The Museum of Broken Relationships in the Croatian capital of Zagreb may be the world capital of broken hearts.
The building, an 18th century Baroque palace, stores 3,132 objects and the stories behind them, the detritus of doomed romance. This flotsam of jilted lovers includes such novelties as a feather-filled quilt that once warmed a couple’s bed and belly button lint once stuck on the sweaty body of a lover.
Not all of the broken relationships were amorous. One donor left a pair of toy frogs with the message: “Mom left me when I was 3. This is one of the few Christmas gifts she has given me.”
I visited the museum last fall as COVID-19 raged around the world. Passing the displays, I wondered what story I would tell, what memento I would bequeath. And I wondered what souvenirs and stories the museum has received from people whose relationships cracked during the strain of the pandemic.
An inquisitive reporter from Ross Township, I asked the museum to search its archives and check for COVID-related heartbreak. The staff sent these anonymous stories, never before seen in Zagreb or in traveling exhibitions. I edited them only for space and clarity.

White summer dress worn for his last day in the military
July 2016 – December 2019
Barcelona, Spain
We were on vacation in Barcelona – a tall, handsome and serious Estonian man and a chatty, open and uninhibited American. We had the same bunk bed at the hostel, and all felt like a perfect, Hollywood meet-cute.
Our relationship took off very quickly. We traveled all the time and met each other’s families. He had a way of making me feel like we’d last forever. When I asked if he missed his home in Estonia, he replied, “If home is where the heart is, you are my home,” then held me tight.
He seemed sad when he boarded the plane that would take him to his compulsory military service two years after we’d been inseparable. He’d write me the sweetest things while he was in the military, telling me he couldn’t wait to take the next step in our relationship.
I was overjoyed. I bought this white summer dress to pick him up from the military base on his last day. I got out of the car and ran straight into his arms. We traveled all around Portugal and Spain in my shiny white dress.
In the following months after his discharge, I was ready to “take the next step in our relationship.” Instead, one day after returning from buying our Christmas decorations, he said: “I can’t do this anymore.”
It took me a moment to catch on that he wasn’t talking about the Christmas lights.
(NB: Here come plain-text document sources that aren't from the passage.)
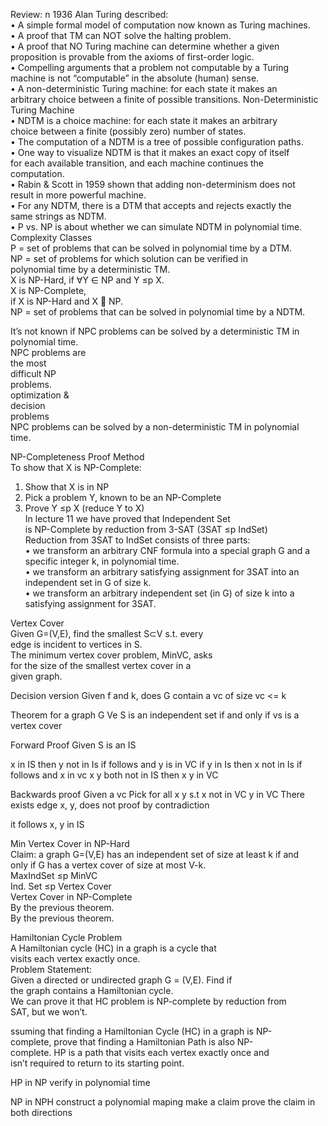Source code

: Review:
n 1936 Alan Turing described:  
• A simple formal model of computation now known as Turing machines.  
• A proof that TM can NOT solve the halting problem.  
• A proof that NO Turing machine can determine whether a given  
proposition is provable from the axioms of first-order logic.  
• Compelling arguments that a problem not computable by a Turing  
machine is not “computable” in the absolute (human) sense.  
• A non-deterministic Turing machine: for each state it makes an  
arbitrary choice between a finite of possible transitions.
Non-Deterministic Turing Machine  
• NDTM is a choice machine: for each state it makes an arbitrary  
choice between a finite (possibly zero) number of states.  
• The computation of a NDTM is a tree of possible configuration paths.  
• One way to visualize NDTM is that it makes an exact copy of itself  
for each available transition, and each machine continues the  
computation.  
• Rabin & Scott in 1959 shown that adding non-determinism does not  
result in more powerful machine.  
• For any NDTM, there is a DTM that accepts and rejects exactly the  
same strings as NDTM.  
• P vs. NP is about whether we can simulate NDTM in polynomial time.
Complexity Classes  
P = set of problems that can be solved in polynomial time by a DTM.  
NP = set of problems for which solution can be verified in  
polynomial time by a deterministic TM.  
X is NP-Hard, if ∀Y ∈ NP and Y ≤p X.  
X is NP-Complete,  
if X is NP-Hard and X  NP.  
NP = set of problems that can be solved in polynomial time by a NDTM.

It’s not known if NPC problems can be solved by a deterministic TM in  
polynomial time.  
NPC problems are  
the most  
difficult NP  
problems.  
optimization &  
decision  
problems  
NPC problems can be solved by a non-deterministic TM in polynomial  
time.


NP-Completeness Proof Method  
To show that X is NP-Complete:  
1) Show that X is in NP  
2) Pick a problem Y, known to be an NP-Complete  
3) Prove Y ≤p X (reduce Y to X)  
In lecture 11 we have proved that Independent Set  
is NP-Complete by reduction from 3-SAT (3SAT ≤p IndSet)  
Reduction from 3SAT to IndSet consists of three parts:  
• we transform an arbitrary CNF formula into a special graph G and a  
specific integer k, in polynomial time.  
• we transform an arbitrary satisfying assignment for 3SAT into an  
independent set in G of size k.  
• we transform an arbitrary independent set (in G) of size k into a  
satisfying assignment for 3SAT.

Vertex Cover  
Given G=(V,E), find the smallest S⊂V s.t. every  
edge is incident to vertices in S.  
The minimum vertex cover problem, MinVC, asks  
for the size of the smallest vertex cover in a  
given graph.

Decision version
Given f and k, does G contain a vc of size vc <= k

Theorem for a graph G Ve S is an independent set if and only if vs is a vertex cover

Forward Proof
Given S is an IS


x in IS then y not in Is if follows and y is in VC
if y in Is then x not in Is if follows and x in vc
x y both not in IS then x y in VC

Backwards proof
Given a vc
Pick for all x y s.t x not in VC y in VC
There exists edge x, y, does not proof by contradiction

it follows x, y in IS


Min Vertex Cover in NP-Hard  
Claim: a graph G=(V,E) has an independent set of size at least k if and  
only if G has a vertex cover of size at most V-k.  
MaxIndSet ≤p MinVC  
Ind. Set ≤p Vertex Cover  
Vertex Cover in NP-Complete  
By the previous theorem.  
By the previous theorem.

Hamiltonian Cycle Problem  
A Hamiltonian cycle (HC) in a graph is a cycle that  
visits each vertex exactly once.  
Problem Statement:  
Given a directed or undirected graph G = (V,E). Find if  
the graph contains a Hamiltonian cycle.  
We can prove it that HC problem is NP-complete by reduction from  
SAT, but we won’t.

ssuming that finding a Hamiltonian Cycle (HC) in a graph is NP-  
complete, prove that finding a Hamiltonian Path is also NP-  
complete. HP is a path that visits each vertex exactly once and  
isn’t required to return to its starting point.


HP in NP verify in polynomial time

NP in NPH
construct a polynomial maping
make a claim
prove the claim in both directions


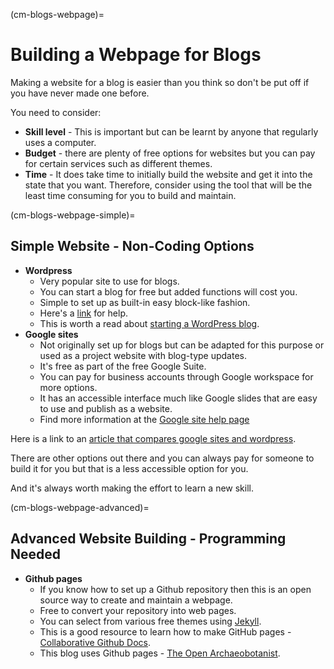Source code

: (cm-blogs-webpage)=
# Building a Webpage for Blogs

Making a website for a blog is easier than you think so don't be put off if you have never made one before.

You need to consider:
* **Skill level** - This is important but can be learnt by anyone that regularly uses a computer.
* **Budget** - there are plenty of free options for websites but you can pay for certain services such as different themes.
* **Time** - It does take time to initially build the website and get it into the state that you want.
Therefore, consider using the tool that will be the least time consuming for you to build and maintain.

(cm-blogs-webpage-simple)=
## Simple Website - Non-Coding Options
* **Wordpress**
    * Very popular site to use for blogs.
    * You can start a blog for free but added functions will cost you.
    * Simple to set up as built-in easy block-like fashion.
    * Here's a [link](https://wordpress.com/go/category/content-blogging/) for help.
    * This is worth a read about [starting a WordPress blog](https://www.podcastinsights.com/start-a-wordpress-blog/).
* **Google sites**
    - Not originally set up for blogs but can be adapted for this purpose or used as a project website with blog-type updates.
    - It's free as part of the free Google Suite.
    - You can pay for business accounts through Google workspace for more options.
    - It has an accessible interface much like Google slides that are easy to use and publish as a website.
    - Find more information at the [Google site help page](https://support.google.com/sites/?hl=en#topic=7184580)

Here is a link to an [article that compares google sites and wordpress](https://superbwebsitebuilders.com/google-sites-vs-wordpress/).

There are other options out there and you can always pay for someone to build it for you but that is a less accessible option for you.

And it's always worth making the effort to learn a new skill.

(cm-blogs-webpage-advanced)=
## Advanced Website Building - Programming Needed

* **Github pages**
    * If you know how to set up a Github repository then this is an open source way to create and maintain a webpage.
    * Free to convert your repository into web pages.
    * You can select from various free themes using [Jekyll](https://docs.github.com/en/github/working-with-github-pages/setting-up-a-github-pages-site-with-jekyll).
    * This is a good resource to learn how to make GitHub pages - [Collaborative Github Docs](https://cassgvp.github.io/github-for-collaborative-documentation/docs/tut/4-2-Make-your-Pages-site.html).
    * This blog uses Github pages - [The Open Archaeobotanist](https://ekaroune.github.io/The-Open-Archaeobotanist/).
With no explanation, he packed all his belongings from the apartment I tried so hard to make a home for his return.
I begged him to stay so we could figure this out.
But exactly four days after the break up, he flew out and left me in a cold, dark winter in Iceland. COVID hit the moment we broke up. I had just gotten a new job at a busy hospital.
Moving on from this dark period in my life took every ounce of faith. Three months after our breakup, I messaged him to tell him I needed him. When he didn’t answer, I looked him up on social media only to find out he had already moved on with someone else.
While he was safe in someone else’s arms, I was a nurse in a busy COVID unit, and eventually it caught up to me. I almost died one day as I fell to my knees desperately trying to breathe and gasping for air. I had quite literally reached the bottom.
When I miraculously woke up the next morning from being passed out on the hardwood floor, I realized there was only up from here. The year 2020 was all about recovery and rediscovering myself.
I gave myself plenty of time to mourn our relationship and space to heal. And now, a year and a half later, I’ve fully recovered from COVID and started traveling again.
I’m so ready to part with this white summer dress. I won’t be wearing it ever again.

Bottle drip catcher
September 2018 – February 2020
Brussels, Belgium and Zagreb, Croatia
On our first date, we visited this museum. Then for 16 months, 1,000 kilometers separated us. There were sweet, passionate and difficult moments. Endless waits, terribly short weekends and goodbye hugs long as nights.
The first cracks began to appear before she finally moved. Things got irremediably worse, with unpacked suitcases, tears and us hanging by a thin thread when a pandemic struck.
I bought this bottle drip catcher to celebrate the first dinner at, finally, our place. Now she has a new home, and 4 kilometers separate us. But we are more distant than when we had to fly over half of Europe just to hug each other.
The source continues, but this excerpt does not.